My kids were looking through a Lands’ End catalogue the other day. They were circling beach towels they wanted. They were asking about water shoes, rash guards, and bathing suits. Each of my three kids put their initials next to the many items they wanted.
“Can we get these please, Mama?” I glanced at the boardshorts my son was pointing to and panicked. My anxiety skyrocketed in a matter of seconds. My breathing changed. I wasn’t stressed about the cost of buying three kids new summer gear—I already know they’re not getting all of the things they bookmarked. This fear was about me. If my kids were ready to pick out and put on new bathing suits, that meant I would have to put one on soon too.
I am all about body positivity and embracing our bodies where they are. I encourage this for my kids, my friends, and strangers. I don’t judge others for what they choose to wear to the pool or beach. I don’t believe in phrases like “beach body” or “bikini body.” All bodies belong on the beach and all body shapes and sizes can wear a bikini.
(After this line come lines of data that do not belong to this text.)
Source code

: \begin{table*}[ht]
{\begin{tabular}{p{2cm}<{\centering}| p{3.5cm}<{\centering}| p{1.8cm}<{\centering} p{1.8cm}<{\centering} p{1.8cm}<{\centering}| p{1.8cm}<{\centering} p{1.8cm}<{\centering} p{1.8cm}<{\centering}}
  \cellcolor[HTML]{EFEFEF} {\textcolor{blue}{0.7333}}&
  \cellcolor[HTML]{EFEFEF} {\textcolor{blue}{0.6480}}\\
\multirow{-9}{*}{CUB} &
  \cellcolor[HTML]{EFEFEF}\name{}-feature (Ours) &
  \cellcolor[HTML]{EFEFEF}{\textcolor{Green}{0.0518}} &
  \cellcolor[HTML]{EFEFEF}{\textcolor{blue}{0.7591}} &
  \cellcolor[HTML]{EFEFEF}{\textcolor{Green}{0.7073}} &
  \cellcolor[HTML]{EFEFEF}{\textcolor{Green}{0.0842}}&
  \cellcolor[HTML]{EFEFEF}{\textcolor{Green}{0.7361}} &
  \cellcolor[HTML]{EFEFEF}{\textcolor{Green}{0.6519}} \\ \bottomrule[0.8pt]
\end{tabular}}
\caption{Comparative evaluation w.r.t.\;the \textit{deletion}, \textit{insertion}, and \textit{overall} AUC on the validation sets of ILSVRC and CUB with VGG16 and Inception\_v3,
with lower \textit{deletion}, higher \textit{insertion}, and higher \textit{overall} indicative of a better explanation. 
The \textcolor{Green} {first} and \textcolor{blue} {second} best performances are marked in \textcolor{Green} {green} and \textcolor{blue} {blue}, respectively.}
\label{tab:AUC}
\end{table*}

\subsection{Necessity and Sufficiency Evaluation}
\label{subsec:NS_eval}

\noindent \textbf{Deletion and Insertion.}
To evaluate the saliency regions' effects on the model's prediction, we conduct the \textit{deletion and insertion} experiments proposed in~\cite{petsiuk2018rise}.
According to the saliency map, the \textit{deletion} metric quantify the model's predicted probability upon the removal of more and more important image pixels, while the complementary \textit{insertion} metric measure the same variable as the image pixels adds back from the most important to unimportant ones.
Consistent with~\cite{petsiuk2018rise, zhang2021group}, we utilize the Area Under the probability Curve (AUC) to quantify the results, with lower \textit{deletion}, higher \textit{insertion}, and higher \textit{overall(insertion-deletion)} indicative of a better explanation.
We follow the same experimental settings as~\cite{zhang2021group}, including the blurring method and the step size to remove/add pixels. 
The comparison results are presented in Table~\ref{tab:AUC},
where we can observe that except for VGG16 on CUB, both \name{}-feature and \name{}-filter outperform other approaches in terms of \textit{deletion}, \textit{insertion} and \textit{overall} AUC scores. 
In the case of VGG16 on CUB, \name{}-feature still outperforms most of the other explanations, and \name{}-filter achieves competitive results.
The sentiment behind telling people, women especially, to just put on the suit is a nice one, but it just doesn’t work for some of us.
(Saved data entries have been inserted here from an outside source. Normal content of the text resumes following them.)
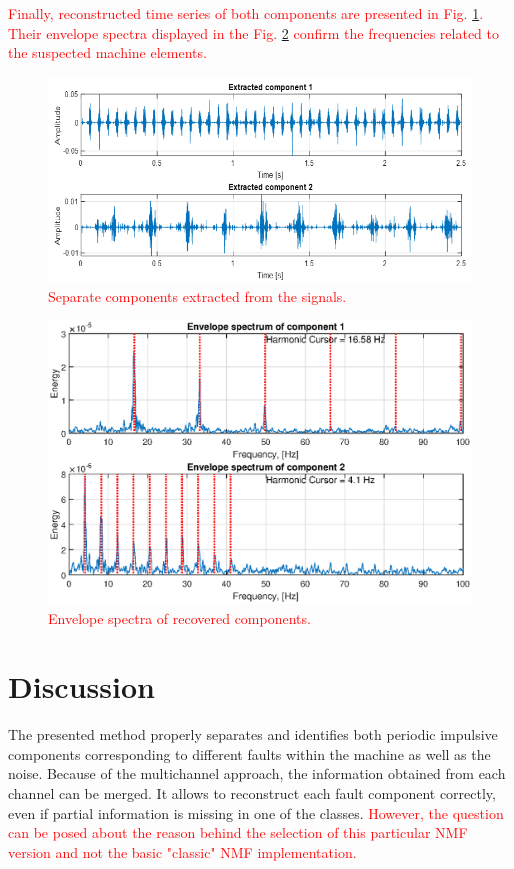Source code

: \documentclass[3p,12pt]{elsarticle}
\begin{document}
\textcolor{red}{Finally, reconstructed time series of both components are presented in Fig. \ref{fig:NMF_out2}. Their envelope spectra displayed in the Fig. \ref{fig:NMF_env2} confirm the frequencies related to the suspected machine elements.}

\begin{figure}[ht!]
\centering
\includegraphics[width=\textwidth]{figs/res2.png}
\caption{\textcolor{red}{Separate components extracted from the signals.}}
\label{fig:NMF_out2}
\end{figure}

\begin{figure}[ht!]
\centering
\includegraphics[width=\textwidth]{figs/env2.eps}
\caption{\textcolor{red}{Envelope spectra of recovered components.}}
\label{fig:NMF_env2}
\end{figure}

\section{Discussion}\label{disc}
The presented method properly separates and identifies both periodic impulsive components corresponding to different faults within the machine as well as the noise. Because of the multichannel approach, the information obtained from each channel can be merged. It allows to reconstruct each fault component correctly, even if partial information is missing in one of the classes. \textcolor{red}{However, the question can be posed about the reason behind the selection of this particular NMF version and not the basic "classic" NMF implementation.}
\end{document}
Of course, no one should give a fuck what another person looks like or chooses to wear to the pool, and there is a lot of freedom in letting go of what may seem like superficial insecurities.
But it’s impossible to find freedom when you feel trapped in your own body. My fear of bathing suits is not just about weight and how I look–it’s about crippling body dysphoria. I am not at home in my body. And my discomfort is always present and ranges from agitation to severe depression.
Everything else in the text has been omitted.